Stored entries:
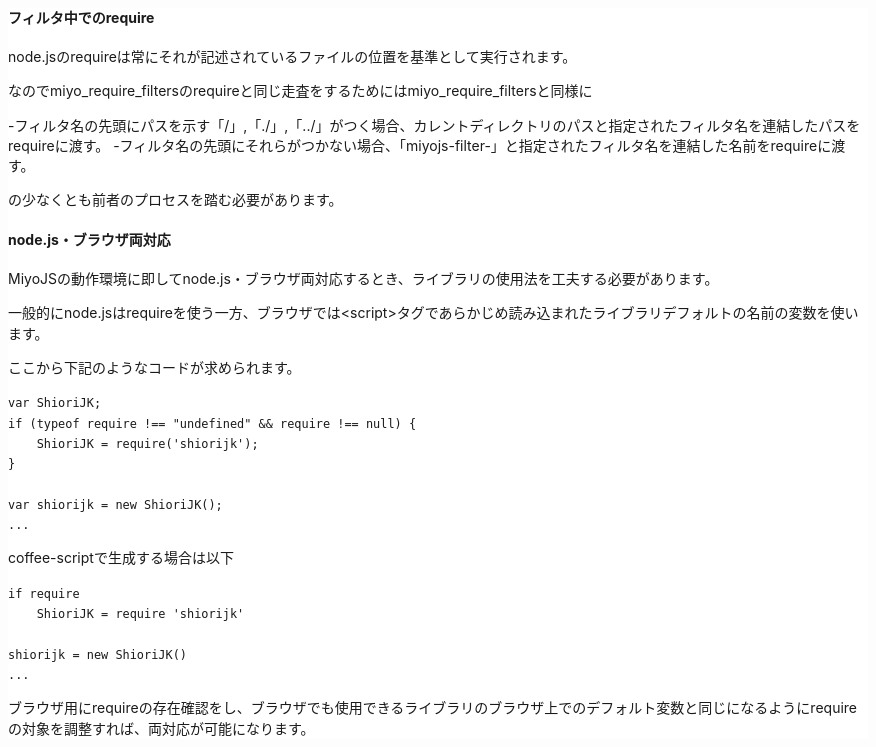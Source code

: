 #### フィルタ中でのrequire

node.jsのrequireは常にそれが記述されているファイルの位置を基準として実行されます。

なのでmiyo_require_filtersのrequireと同じ走査をするためにはmiyo_require_filtersと同様に

-フィルタ名の先頭にパスを示す「/」,「./」,「../」がつく場合、カレントディレクトリのパスと指定されたフィルタ名を連結したパスをrequireに渡す。
-フィルタ名の先頭にそれらがつかない場合、「miyojs-filter-」と指定されたフィルタ名を連結した名前をrequireに渡す。

の少なくとも前者のプロセスを踏む必要があります。

#### node.js・ブラウザ両対応

MiyoJSの動作環境に即してnode.js・ブラウザ両対応するとき、ライブラリの使用法を工夫する必要があります。

一般的にnode.jsはrequireを使う一方、ブラウザでは&lt;script&gt;タグであらかじめ読み込まれたライブラリデフォルトの名前の変数を使います。

ここから下記のようなコードが求められます。

    var ShioriJK;
    if (typeof require !== "undefined" && require !== null) {
    	ShioriJK = require('shiorijk');
    }
    
    var shiorijk = new ShioriJK();
    ...

coffee-scriptで生成する場合は以下

    if require
    	ShioriJK = require 'shiorijk'
    
    shiorijk = new ShioriJK()
    ...

ブラウザ用にrequireの存在確認をし、ブラウザでも使用できるライブラリのブラウザ上でのデフォルト変数と同じになるようにrequireの対象を調整すれば、両対応が可能になります。
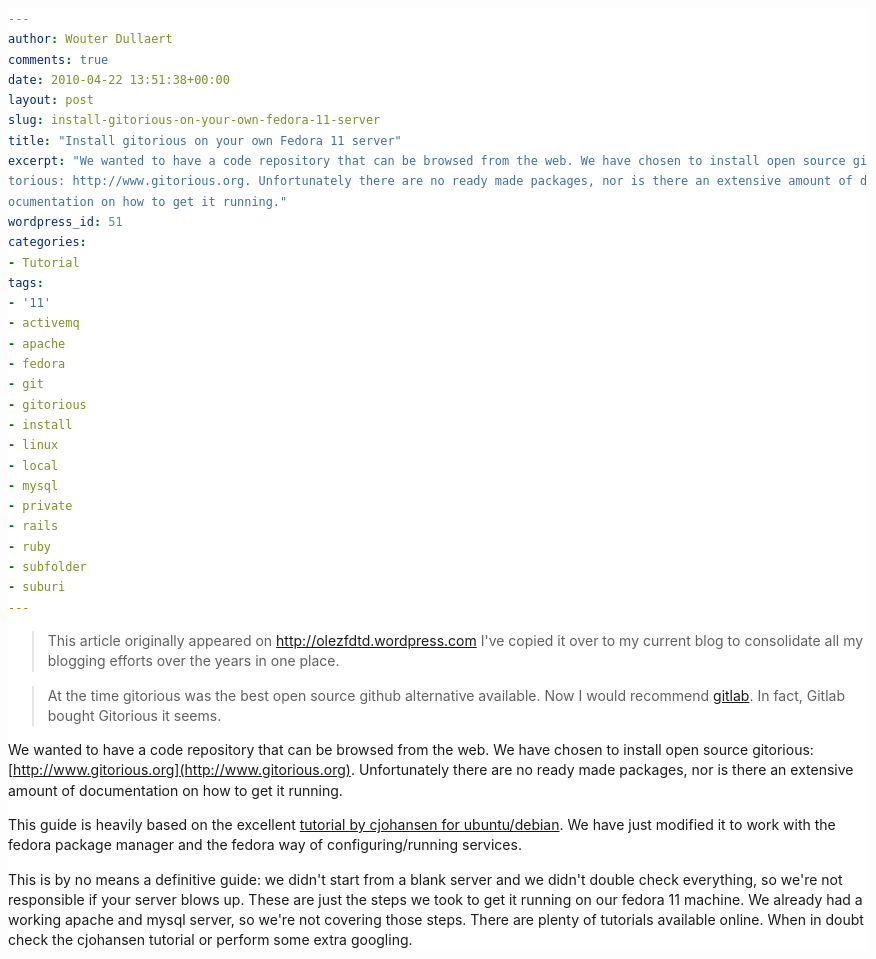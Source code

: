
 ```yaml
---
author: Wouter Dullaert
comments: true
date: 2010-04-22 13:51:38+00:00
layout: post
slug: install-gitorious-on-your-own-fedora-11-server
title: "Install gitorious on your own Fedora 11 server"
excerpt: "We wanted to have a code repository that can be browsed from the web. We have chosen to install open source gitorious: http://www.gitorious.org. Unfortunately there are no ready made packages, nor is there an extensive amount of documentation on how to get it running."
wordpress_id: 51
categories:
- Tutorial
tags:
- '11'
- activemq
- apache
- fedora
- git
- gitorious
- install
- linux
- local
- mysql
- private
- rails
- ruby
- subfolder
- suburi
---
```


> This article originally appeared on <http://olezfdtd.wordpress.com>
> I've copied it over to my current blog to consolidate all my blogging efforts over the years in one place.

<blockquote class="message" markdown="1">
At the time gitorious was the best open source github alternative available. Now I would recommend <a href="https://gitlab.com">gitlab</a>. In fact, Gitlab bought Gitorious it seems.
</blockquote>

We wanted to have a code repository that can be browsed from the web. We have chosen to install open source gitorious: [http://www.gitorious.org](http://www.gitorious.org). Unfortunately there are no ready made packages, nor is there an extensive amount of documentation on how to get it running.

This guide is heavily based on the excellent [tutorial by cjohansen for ubuntu/debian](http://cjohansen.no/en/ruby/setting_up_gitorious_on_your_own_server).
We have just modified it to work with the fedora package manager and the fedora way of configuring/running services.

This is by no means a definitive guide: we didn't start from a blank server and we didn't double check everything, so we're not responsible if your server blows up. These are just the steps we took to get it running on our fedora 11 machine. We already had a working apache and mysql server, so we're not covering those steps. There are plenty of tutorials available online. When in doubt check the cjohansen tutorial or perform some extra googling.
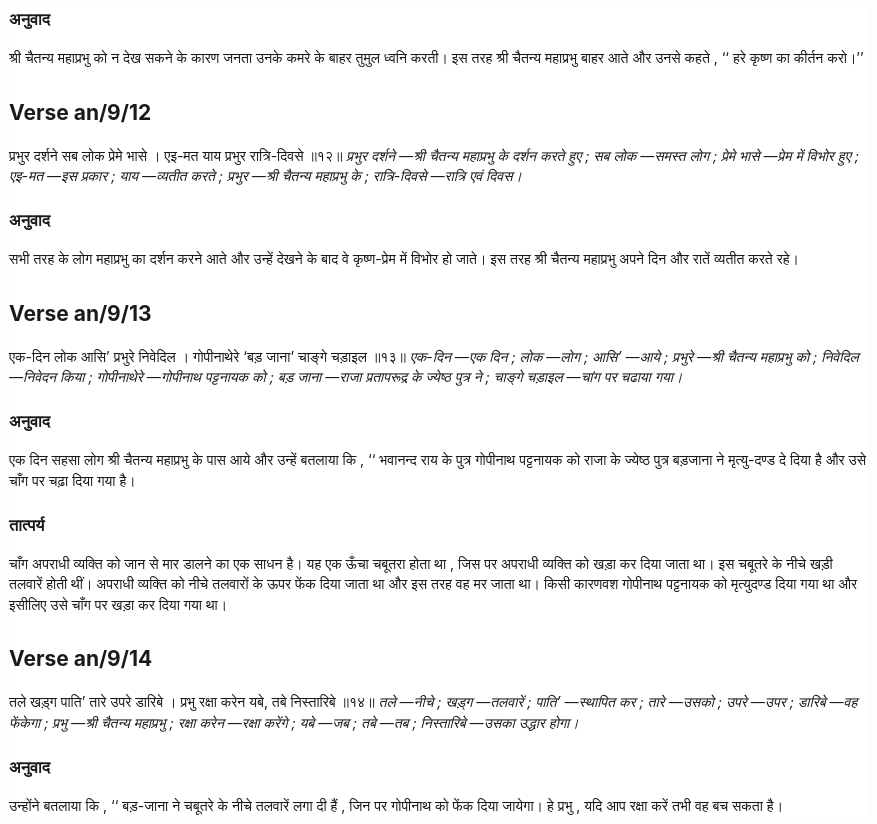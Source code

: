 
### अनुवाद
श्री चैतन्य महाप्रभु को न देख सकने के कारण जनता उनके कमरे के बाहर तुमुल ध्वनि करती। इस तरह श्री चैतन्य महाप्रभु बाहर आते और उनसे कहते , ‘‘ हरे कृष्ण का कीर्तन करो।’’


## Verse an/9/12
प्रभुर दर्शने सब लोक प्रेमे भासे ।
एइ-मत याय प्रभुर रात्रि-दिवसे ॥१२॥
*प्रभुर दर्शने —श्री चैतन्य महाप्रभु के दर्शन करते हुए ; सब लोक —समस्त लोग ; प्रेमे भासे —प्रेम में विभोर हुए ; एइ-मत —इस प्रकार ; याय —व्यतीत करते ; प्रभुर —श्री चैतन्य महाप्रभु के ; रात्रि-दिवसे —रात्रि एवं दिवस।*


### अनुवाद
सभी तरह के लोग महाप्रभु का दर्शन करने आते और उन्हें देखने के बाद वे कृष्ण-प्रेम में विभोर हो जाते। इस तरह श्री चैतन्य महाप्रभु अपने दिन और रातें व्यतीत करते रहे।


## Verse an/9/13
एक-दिन लोक आसि’ प्रभुरे निवेदिल ।
गोपीनाथेरे ‘बड़ जाना’ चाङ्गे चड़ाइल ॥१३॥
*एक-दिन —एक दिन ; लोक —लोग ; आसि’ —आये ; प्रभुरे —श्री चैतन्य महाप्रभु को ; निवेदिल —निवेदन किया ; गोपीनाथेरे —गोपीनाथ पट्टनायक को ; बड़ जाना —राजा प्रतापरूद्र के ज्येष्ठ पुत्र ने ; चाङ्गे चड़ाइल —चांग पर चढाया गया।*


### अनुवाद
एक दिन सहसा लोग श्री चैतन्य महाप्रभु के पास आये और उन्हें बतलाया कि , ‘‘ भवानन्द राय के पुत्र गोपीनाथ पट्टनायक को राजा के ज्येष्ठ पुत्र बड़जाना ने मृत्यु-दण्ड दे दिया है और उसे चाँग पर चढ़ा दिया गया है।


### तात्पर्य
चाँग अपराधी व्यक्ति को जान से मार डालने का एक साधन है। यह एक ऊँचा चबूतरा होता था , जिस पर अपराधी व्यक्ति को खड़ा कर दिया जाता था। इस चबूतरे के नीचे खड़ी तलवारें होती थीं। अपराधी व्यक्ति को नीचे तलवारों के ऊपर फेंक दिया जाता था और इस तरह वह मर जाता था। किसी कारणवश गोपीनाथ पट्टनायक को मृत्युदण्ड दिया गया था और इसीलिए उसे चाँग पर खड़ा कर दिया गया था।


## Verse an/9/14
तले खड़्ग पाति’ तारे उपरे डारिबे ।
प्रभु रक्षा करेन यबे, तबे निस्तारिबे ॥१४॥
*तले —नीचे ; खड़्ग —तलवारें ; पाति’ —स्थापित कर ; तारे —उसको ; उपरे —उपर ; डारिबे —वह फेंकेगा ; प्रभु —श्री चैतन्य महाप्रभु ; रक्षा करेन —रक्षा करेंगे ; यबे —जब ; तबे —तब ; निस्तारिबे —उसका उद्धार होगा।*


### अनुवाद
उन्होंने बतलाया कि , ‘‘ बड़-जाना ने चबूतरे के नीचे तलवारें लगा दी हैं , जिन पर गोपीनाथ को फेंक दिया जायेगा। हे प्रभु , यदि आप रक्षा करें तभी वह बच सकता है।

*What the task asks*
Search the entries for the word "amount". Copy each line where it appears.

*Task result*
excerpt: "We wanted to have a code repository that can be browsed from the web. We have chosen to install open source gitorious: http://www.gitorious.org. Unfortunately there are no ready made packages, nor is there an extensive amount of documentation on how to get it running."
We wanted to have a code repository that can be browsed from the web. We have chosen to install open source gitorious: [http://www.gitorious.org](http://www.gitorious.org). Unfortunately there are no ready made packages, nor is there an extensive amount of documentation on how to get it running.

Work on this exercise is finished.